Available government research and domestic violence data suggest these laws have not significantly lowered domestic violence in states where they exist.
DENVER (KDVR) — Denver Broncos wide receiver Jerry Jeudy appeared in Arapahoe County Court Friday morning to face charges of criminal tampering with a domestic violence enhancer. The woman who called the police asked for the charges to be dropped, which the judge said was not possible.
The case has put a spotlight on Colorado police’s domestic violence arrest procedures. Under a law passed in 1994, police are required to arrest an accused perpetrator if there is any probable cause to believe that the accused committed an act of domestic violence.
Colorado is not the only state with such laws. Available government research and domestic violence data suggest these laws have not significantly lowered domestic violence in states where they exist.
Sixteen states and the District of Columbia have mandatory arrest laws for domestic violence: Alaska, Arizona, Colorado, Connecticut, Kansas, Louisiana, Maine, Mississippi, Nevada, New Jersey, Ohio, Oregon, Rhode Island, South Dakota, Utah and Washington.
A 2009 study from Harvard University researcher Radha Iyengar suggested these laws “may not have the strong deterrent effect anticipated.”
Recent statistics agree.

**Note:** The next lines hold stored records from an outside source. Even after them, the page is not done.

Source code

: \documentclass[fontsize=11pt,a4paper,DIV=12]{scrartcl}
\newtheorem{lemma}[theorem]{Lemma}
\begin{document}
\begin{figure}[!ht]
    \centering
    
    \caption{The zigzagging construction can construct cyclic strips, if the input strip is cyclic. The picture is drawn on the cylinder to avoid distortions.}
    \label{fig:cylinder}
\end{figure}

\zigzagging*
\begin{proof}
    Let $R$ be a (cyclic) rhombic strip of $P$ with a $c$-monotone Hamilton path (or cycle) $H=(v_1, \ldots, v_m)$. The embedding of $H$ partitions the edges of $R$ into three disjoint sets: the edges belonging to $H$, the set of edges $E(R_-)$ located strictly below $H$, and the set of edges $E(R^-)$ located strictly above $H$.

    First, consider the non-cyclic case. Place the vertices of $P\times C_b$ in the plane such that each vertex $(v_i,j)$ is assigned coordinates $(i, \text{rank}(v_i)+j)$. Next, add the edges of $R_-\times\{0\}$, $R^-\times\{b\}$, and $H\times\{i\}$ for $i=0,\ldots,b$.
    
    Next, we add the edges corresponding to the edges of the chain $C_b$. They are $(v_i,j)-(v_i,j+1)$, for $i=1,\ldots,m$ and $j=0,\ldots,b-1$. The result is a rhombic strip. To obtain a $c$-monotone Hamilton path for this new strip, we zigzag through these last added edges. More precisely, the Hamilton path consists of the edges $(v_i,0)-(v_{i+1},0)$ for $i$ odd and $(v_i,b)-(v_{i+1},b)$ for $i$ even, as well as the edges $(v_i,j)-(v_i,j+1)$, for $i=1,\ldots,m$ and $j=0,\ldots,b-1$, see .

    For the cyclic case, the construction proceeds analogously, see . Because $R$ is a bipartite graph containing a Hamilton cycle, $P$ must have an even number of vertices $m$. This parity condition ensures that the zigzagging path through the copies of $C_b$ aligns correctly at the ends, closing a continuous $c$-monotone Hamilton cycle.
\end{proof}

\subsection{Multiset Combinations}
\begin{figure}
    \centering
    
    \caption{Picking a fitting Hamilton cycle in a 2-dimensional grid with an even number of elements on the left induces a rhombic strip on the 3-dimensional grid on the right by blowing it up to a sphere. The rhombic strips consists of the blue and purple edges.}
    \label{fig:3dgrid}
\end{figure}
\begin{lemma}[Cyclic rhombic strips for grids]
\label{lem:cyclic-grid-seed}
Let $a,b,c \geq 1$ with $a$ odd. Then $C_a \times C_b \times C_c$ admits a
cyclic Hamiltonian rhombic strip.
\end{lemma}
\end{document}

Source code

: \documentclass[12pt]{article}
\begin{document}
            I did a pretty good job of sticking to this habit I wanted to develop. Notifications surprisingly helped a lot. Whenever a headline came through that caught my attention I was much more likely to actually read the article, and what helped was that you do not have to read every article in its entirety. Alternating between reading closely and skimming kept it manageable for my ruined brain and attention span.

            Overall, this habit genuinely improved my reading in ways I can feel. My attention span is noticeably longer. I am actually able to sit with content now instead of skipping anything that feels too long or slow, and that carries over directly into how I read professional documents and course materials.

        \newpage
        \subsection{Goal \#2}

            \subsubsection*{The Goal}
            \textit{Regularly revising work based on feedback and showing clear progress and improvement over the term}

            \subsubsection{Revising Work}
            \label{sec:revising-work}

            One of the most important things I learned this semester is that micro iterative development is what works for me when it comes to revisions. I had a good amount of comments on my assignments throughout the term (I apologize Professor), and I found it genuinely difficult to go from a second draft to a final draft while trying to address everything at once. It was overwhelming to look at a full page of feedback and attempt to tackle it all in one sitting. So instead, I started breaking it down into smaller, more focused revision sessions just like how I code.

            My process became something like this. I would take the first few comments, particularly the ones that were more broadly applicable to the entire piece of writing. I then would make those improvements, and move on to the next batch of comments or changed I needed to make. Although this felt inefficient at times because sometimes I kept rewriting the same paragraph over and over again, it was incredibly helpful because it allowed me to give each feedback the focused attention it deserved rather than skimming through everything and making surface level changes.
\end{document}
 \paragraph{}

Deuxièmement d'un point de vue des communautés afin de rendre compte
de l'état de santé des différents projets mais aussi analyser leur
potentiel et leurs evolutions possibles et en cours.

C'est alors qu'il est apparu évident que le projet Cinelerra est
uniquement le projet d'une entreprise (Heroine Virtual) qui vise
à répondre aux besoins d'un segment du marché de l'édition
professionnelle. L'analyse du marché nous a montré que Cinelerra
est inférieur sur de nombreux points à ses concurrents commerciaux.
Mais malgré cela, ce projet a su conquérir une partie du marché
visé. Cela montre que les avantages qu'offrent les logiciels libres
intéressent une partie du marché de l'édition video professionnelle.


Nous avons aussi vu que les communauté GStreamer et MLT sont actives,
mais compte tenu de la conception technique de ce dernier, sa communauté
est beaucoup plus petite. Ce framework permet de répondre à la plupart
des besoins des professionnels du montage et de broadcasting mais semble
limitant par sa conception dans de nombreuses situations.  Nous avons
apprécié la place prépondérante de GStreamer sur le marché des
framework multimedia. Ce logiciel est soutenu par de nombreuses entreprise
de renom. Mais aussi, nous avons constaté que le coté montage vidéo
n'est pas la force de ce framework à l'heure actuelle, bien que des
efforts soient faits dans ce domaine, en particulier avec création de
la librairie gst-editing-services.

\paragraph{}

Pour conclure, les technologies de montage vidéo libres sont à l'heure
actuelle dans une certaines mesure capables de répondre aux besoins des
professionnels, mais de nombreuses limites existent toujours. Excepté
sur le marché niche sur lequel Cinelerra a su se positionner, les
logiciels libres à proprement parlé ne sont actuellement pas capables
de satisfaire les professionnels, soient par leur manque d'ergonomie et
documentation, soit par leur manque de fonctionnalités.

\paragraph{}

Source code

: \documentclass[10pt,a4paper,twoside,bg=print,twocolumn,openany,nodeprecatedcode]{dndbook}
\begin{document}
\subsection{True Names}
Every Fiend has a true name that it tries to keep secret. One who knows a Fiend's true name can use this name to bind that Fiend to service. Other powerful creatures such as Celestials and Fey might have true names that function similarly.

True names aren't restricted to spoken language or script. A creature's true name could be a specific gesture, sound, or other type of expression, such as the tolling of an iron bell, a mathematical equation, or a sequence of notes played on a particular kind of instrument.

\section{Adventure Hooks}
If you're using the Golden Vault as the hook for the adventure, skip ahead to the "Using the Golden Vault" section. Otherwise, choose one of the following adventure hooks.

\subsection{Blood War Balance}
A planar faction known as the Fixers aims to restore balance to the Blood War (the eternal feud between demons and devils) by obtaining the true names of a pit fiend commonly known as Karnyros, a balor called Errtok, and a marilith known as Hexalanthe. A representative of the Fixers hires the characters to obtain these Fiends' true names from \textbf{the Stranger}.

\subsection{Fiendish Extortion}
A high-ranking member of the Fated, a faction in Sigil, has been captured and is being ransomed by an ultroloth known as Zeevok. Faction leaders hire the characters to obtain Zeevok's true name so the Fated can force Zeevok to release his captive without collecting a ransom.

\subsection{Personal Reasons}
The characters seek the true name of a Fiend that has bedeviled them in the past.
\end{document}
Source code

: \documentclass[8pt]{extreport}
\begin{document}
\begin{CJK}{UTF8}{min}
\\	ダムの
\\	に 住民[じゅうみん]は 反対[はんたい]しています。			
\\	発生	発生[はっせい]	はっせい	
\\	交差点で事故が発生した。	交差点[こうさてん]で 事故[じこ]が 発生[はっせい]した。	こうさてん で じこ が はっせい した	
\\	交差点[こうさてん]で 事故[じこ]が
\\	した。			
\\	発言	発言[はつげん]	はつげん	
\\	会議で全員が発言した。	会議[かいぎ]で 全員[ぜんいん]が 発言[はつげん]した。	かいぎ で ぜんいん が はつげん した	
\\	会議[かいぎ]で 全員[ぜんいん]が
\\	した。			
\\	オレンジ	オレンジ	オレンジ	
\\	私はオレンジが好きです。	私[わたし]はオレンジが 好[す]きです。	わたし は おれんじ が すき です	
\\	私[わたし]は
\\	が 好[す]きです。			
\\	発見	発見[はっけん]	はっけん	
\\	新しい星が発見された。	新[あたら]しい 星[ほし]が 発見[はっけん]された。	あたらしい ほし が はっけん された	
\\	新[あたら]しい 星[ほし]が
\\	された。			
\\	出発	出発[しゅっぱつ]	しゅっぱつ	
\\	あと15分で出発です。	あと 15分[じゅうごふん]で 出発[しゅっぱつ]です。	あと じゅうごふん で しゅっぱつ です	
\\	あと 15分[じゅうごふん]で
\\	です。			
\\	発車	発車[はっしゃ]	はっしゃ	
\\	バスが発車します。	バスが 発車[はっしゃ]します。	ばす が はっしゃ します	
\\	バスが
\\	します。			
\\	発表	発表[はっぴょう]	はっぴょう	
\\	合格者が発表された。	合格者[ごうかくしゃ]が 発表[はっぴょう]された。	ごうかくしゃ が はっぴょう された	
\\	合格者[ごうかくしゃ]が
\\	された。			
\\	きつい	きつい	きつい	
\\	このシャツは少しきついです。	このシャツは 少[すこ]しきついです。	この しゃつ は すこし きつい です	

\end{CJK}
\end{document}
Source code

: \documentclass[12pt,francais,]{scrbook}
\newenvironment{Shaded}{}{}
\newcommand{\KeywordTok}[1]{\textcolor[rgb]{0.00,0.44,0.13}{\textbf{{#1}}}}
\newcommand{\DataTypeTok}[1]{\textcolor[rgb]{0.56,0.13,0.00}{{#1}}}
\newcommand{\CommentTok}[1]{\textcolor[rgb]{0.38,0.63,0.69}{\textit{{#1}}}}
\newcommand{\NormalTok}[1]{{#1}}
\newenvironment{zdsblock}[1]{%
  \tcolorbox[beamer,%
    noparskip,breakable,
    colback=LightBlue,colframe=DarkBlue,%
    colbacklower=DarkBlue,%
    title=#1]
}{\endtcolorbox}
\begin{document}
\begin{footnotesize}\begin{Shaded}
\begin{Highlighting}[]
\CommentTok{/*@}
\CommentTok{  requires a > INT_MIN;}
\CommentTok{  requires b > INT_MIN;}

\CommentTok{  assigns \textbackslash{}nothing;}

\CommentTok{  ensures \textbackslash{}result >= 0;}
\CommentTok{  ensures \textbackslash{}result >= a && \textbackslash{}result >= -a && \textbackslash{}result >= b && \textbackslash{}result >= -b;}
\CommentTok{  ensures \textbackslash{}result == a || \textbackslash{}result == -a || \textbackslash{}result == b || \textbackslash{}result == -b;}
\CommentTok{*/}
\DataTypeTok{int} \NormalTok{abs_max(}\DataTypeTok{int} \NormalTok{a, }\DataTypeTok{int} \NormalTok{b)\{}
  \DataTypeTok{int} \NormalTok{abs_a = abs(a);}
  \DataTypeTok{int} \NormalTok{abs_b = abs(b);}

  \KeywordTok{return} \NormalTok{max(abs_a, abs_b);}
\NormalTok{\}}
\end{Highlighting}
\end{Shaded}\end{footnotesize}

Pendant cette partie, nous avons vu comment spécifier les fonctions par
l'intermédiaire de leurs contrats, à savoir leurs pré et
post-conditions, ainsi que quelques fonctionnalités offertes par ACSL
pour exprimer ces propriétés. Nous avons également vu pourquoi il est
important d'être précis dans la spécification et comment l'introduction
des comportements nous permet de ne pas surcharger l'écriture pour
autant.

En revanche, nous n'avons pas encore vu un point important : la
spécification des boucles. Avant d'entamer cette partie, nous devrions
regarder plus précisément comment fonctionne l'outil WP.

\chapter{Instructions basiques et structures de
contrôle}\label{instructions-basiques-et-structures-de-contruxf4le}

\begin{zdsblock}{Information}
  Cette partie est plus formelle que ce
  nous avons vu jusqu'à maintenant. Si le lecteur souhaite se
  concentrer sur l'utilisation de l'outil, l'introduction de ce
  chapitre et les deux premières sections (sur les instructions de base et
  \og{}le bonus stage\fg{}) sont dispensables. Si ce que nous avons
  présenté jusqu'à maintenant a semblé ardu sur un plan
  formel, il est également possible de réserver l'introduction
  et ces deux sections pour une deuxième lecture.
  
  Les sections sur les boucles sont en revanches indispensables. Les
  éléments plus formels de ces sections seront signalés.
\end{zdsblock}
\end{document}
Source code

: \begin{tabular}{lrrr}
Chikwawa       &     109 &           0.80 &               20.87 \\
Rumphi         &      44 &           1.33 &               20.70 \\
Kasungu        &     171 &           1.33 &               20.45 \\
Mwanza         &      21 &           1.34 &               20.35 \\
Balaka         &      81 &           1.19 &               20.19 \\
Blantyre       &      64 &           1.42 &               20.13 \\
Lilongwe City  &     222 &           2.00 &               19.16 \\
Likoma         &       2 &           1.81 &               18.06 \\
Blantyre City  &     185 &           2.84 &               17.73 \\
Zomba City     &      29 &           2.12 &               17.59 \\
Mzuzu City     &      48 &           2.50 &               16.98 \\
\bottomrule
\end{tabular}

Mandatory arrest laws do not appear to correspond with lower rates of domestic violence.
States with mandatory arrest laws have on average higher domestic violence rates, according to annual figures from the National Coalition Against Domestic Violence.
According to the coalition, 36.8% of Colorado women and 30.5% of Colorado men experience intimate partner physical violence, intimate partner sexual violence and/or intimate partner stalking in their lives.
More of the states with mandatory arrest laws are on the higher end of the domestic violence rate spectrum than the lower end.